= AIM OF THE TASK =
Could you retype the lines below, starting at the line holding "### 学会坚持不放弃 ###" and stopping at the line holding "for debug logging.", inclusive? Copy them exactly and drop the images.
=== Begin Enclosure ===
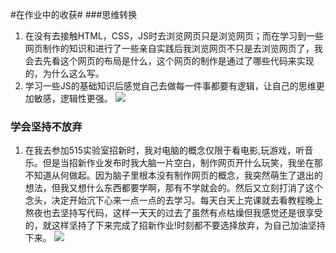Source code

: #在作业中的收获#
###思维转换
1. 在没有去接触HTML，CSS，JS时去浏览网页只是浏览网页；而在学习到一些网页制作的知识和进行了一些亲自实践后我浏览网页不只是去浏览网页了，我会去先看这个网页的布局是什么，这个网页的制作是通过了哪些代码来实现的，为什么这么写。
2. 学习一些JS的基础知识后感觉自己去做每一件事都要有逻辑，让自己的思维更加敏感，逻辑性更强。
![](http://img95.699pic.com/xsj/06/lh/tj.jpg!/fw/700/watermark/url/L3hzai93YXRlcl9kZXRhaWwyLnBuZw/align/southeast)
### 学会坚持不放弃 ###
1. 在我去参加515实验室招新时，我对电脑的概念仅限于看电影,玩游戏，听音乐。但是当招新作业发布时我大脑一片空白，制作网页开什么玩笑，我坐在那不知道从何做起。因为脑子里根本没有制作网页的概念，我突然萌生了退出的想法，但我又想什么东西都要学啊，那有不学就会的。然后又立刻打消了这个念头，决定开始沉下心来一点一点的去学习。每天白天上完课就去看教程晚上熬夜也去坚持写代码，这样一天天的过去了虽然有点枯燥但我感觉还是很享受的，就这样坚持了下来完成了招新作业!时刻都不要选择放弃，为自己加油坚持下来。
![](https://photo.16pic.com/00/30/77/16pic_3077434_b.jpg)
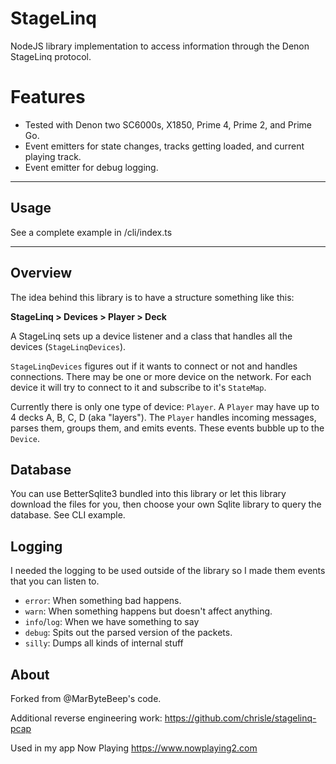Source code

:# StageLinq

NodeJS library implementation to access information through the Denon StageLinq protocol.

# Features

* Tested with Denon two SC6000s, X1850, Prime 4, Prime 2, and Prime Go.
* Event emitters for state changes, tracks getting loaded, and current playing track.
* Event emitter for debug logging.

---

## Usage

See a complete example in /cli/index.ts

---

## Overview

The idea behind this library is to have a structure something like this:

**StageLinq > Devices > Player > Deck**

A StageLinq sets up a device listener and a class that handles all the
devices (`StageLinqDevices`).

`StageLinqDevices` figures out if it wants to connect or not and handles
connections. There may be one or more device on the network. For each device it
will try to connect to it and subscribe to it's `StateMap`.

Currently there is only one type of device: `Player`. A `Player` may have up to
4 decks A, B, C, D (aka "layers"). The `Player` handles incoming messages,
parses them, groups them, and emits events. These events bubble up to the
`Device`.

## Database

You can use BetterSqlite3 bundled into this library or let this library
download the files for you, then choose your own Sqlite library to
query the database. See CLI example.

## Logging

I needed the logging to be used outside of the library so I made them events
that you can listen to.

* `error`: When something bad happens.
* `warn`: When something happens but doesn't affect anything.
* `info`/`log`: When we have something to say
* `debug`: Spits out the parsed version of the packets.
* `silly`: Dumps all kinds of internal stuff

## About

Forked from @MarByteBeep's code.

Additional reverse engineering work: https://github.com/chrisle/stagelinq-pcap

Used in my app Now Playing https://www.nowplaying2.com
=== End Enclosure ===
= REPLY =
### 学会坚持不放弃 ###
1. 在我去参加515实验室招新时，我对电脑的概念仅限于看电影,玩游戏，听音乐。但是当招新作业发布时我大脑一片空白，制作网页开什么玩笑，我坐在那不知道从何做起。因为脑子里根本没有制作网页的概念，我突然萌生了退出的想法，但我又想什么东西都要学啊，那有不学就会的。然后又立刻打消了这个念头，决定开始沉下心来一点一点的去学习。每天白天上完课就去看教程晚上熬夜也去坚持写代码，这样一天天的过去了虽然有点枯燥但我感觉还是很享受的，就这样坚持了下来完成了招新作业!时刻都不要选择放弃，为自己加油坚持下来。
![](https://photo.16pic.com/00/30/77/16pic_3077434_b.jpg)
Source code

:# StageLinq

NodeJS library implementation to access information through the Denon StageLinq protocol.

# Features

* Tested with Denon two SC6000s, X1850, Prime 4, Prime 2, and Prime Go.
* Event emitters for state changes, tracks getting loaded, and current playing track.
* Event emitter for debug logging.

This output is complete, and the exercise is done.